Gerçek bir savaşçı: Gutana

Yıllardır kanserle savaşan gazeteci Gülçin Uysal Tahiroğlu, hastalık sürecinde yaşadıklarını anlattığı “Gutana” isimli kitabı için Akademi Kitabevi’nde imza günü düzenledi

08 Mart 2019 - 09:45

Mete Utku

“Önce anne, sonra 16 yıl kanserle mücadele eden bir kadın… Sol göğsümü bir amazon kadını misali adeta yıllar yılı savaşmak için kaybetmişim... Organlarımı birer birer toprağa versem de mücadeleden asla vazgeçmedim. Yaşama sımsıkı tutundum. Bir yanda kurtlar sofrasında çalıştım, diğer yanda kuzularımı korudum… Sevdim, sevildim, iyiliği yoldaş bildim.”Bu sözlerle hikâyesini anlatan Tahiroğlu’nun imza günü 2 Mart Cumartesi günü Akademi Kitabevi’nde yoğun bir katılımla gerçekleşti.

“GUTANA BENİM KİMLİĞİM”

İki çocuk annesi, gazeteci Gülçin Uysal Tahiroğlu’na ilk kanser tanısı 2001’de kondu. ‘Bitti’ derken, dört yıl sonra peş peşe başka tümörler geldi. Üst yutak, akciğerler ve göz sinirinin üzerine oturdu. Zorlu ameliyat, ilaç, ışın tedavileri aldı. Kendi deyimiyle “organlarını birer birer toprağa verdi.” Buna rağmen “Niye ben?” diye sorgulamak yerine, “Benim ayrıcalığım ne diğer insanlardan” diye düşünmeyi tercih etti. Süreçte, sol gözünü kaybetti. Sağ gözü çok az görüyor. Ama “Timur” adını verdiği tümörle mücadeleden asla vazgeçmiyor. Hastalığı ile uğraşırken bir yandan kızları Çağlar ve Pınar’ı büyüttü, onların hayallerinin kapılarını açık tuttu.
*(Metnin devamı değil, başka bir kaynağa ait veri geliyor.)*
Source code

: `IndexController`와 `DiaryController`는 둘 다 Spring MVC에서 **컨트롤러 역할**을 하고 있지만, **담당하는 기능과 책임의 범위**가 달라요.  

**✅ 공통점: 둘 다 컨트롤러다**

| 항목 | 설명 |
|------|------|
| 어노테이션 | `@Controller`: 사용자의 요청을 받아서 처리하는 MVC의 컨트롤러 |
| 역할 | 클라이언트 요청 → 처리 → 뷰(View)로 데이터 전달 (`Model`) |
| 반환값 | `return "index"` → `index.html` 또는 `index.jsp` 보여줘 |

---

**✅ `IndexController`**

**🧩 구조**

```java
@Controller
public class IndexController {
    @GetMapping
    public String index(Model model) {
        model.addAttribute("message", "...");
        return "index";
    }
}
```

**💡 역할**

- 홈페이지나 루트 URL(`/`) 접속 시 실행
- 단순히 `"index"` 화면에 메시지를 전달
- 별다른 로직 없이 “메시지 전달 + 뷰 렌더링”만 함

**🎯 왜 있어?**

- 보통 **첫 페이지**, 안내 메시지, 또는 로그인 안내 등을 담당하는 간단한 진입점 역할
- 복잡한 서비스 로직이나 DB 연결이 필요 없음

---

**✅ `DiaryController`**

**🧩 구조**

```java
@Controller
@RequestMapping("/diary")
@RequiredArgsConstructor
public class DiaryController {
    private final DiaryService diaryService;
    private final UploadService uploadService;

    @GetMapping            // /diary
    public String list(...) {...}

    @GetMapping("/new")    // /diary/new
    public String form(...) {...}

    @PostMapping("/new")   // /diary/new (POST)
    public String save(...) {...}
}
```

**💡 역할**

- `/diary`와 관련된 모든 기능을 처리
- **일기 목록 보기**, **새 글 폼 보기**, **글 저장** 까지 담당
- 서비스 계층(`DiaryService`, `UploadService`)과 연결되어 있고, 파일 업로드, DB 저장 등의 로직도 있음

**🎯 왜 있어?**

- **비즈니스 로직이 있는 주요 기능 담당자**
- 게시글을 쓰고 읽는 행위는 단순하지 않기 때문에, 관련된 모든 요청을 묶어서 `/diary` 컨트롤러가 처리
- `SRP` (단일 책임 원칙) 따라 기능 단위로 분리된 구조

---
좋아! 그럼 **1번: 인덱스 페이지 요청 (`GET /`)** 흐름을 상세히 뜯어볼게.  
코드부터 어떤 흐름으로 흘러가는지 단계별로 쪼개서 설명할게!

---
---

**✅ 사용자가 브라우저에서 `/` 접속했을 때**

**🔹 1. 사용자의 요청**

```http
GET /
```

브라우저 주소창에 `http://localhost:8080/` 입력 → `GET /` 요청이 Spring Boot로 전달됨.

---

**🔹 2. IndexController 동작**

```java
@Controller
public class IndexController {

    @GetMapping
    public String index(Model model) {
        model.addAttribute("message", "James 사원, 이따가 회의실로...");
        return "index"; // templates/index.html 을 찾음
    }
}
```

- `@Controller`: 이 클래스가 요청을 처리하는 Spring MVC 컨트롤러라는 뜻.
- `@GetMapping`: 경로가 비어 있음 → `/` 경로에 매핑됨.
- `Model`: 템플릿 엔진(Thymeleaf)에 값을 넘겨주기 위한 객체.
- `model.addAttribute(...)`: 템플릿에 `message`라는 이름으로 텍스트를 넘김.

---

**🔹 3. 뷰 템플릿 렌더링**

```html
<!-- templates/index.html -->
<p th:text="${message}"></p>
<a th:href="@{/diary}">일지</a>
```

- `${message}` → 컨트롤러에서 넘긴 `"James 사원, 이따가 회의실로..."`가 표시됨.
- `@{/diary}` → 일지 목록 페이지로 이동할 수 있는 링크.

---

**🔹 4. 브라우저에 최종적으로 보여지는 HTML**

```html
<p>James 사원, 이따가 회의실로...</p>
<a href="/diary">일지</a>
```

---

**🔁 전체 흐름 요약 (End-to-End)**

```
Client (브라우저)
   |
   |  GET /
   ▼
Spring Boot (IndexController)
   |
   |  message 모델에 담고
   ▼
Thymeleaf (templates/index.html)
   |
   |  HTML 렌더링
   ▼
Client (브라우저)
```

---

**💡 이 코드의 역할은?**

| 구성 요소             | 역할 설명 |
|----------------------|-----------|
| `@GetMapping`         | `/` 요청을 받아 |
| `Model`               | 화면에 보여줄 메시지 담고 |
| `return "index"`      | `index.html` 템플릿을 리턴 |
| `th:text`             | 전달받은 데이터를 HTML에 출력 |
Başına gelen talihsizliklere rağmen pes etmeyip, hayata sıkı sıkı sarılan Gülçin Uysal Tahiroğlu, bu mücadelesinde anne rolünün çok önemli olduğunu belirtiyor. Kitabına da bu sebeple ad-soyadının baş harfleri ve ‘ana’ sözcüğünden türettiği Gutana adını vermiş. Tahiroğlu, “Hastalıkla mücadelemde anne kimliğim her zaman çok önde. O öne çıktıkça hayatımdan asla kopamayacağımı hissettim ve mücadelemde ana rolü çok önemli olduğu için kitabıma bu ismi verdim. Bu isim zaman içerisinde benim kimliğimi oluşturdu.” dedi.

BU İŞİN DİNAMİĞİ SEVGİ

Hastalıkla mücadele ederken insanın kendisini çevresinden soyutlamaması gerektiğine dikkat çeken yazar şöyle anlatıyor: “Kendinizi asla yalnız hissetmeyin çevrenizi dostlarınız sarsın, buna izin verin, yalnızlığa mahkûm etmeyin kendinizi. Hasta olmanız yalnız mücadele etmenizi gerektirmiyor. Elbette iç mücadeleniz çok önemli eğer o olmazsa, hayatla hesaplaşmanız bitmişse o zaman her şey size ağır gelebilir. Hastalıkla mücadele etmeniz için kesinlikle iç huzurunuzun da olması lazım fakat yine de kendinizi o iç huzur içinde yalnız bırakmamalısınız çünkü çevrenizdeki insanlarla var olabiliyorsunuz, bu işin dinamiği sevgidir. Sevgi içinizde var olduğu sürece daha iyi mücadele edebiliyorsunuz.”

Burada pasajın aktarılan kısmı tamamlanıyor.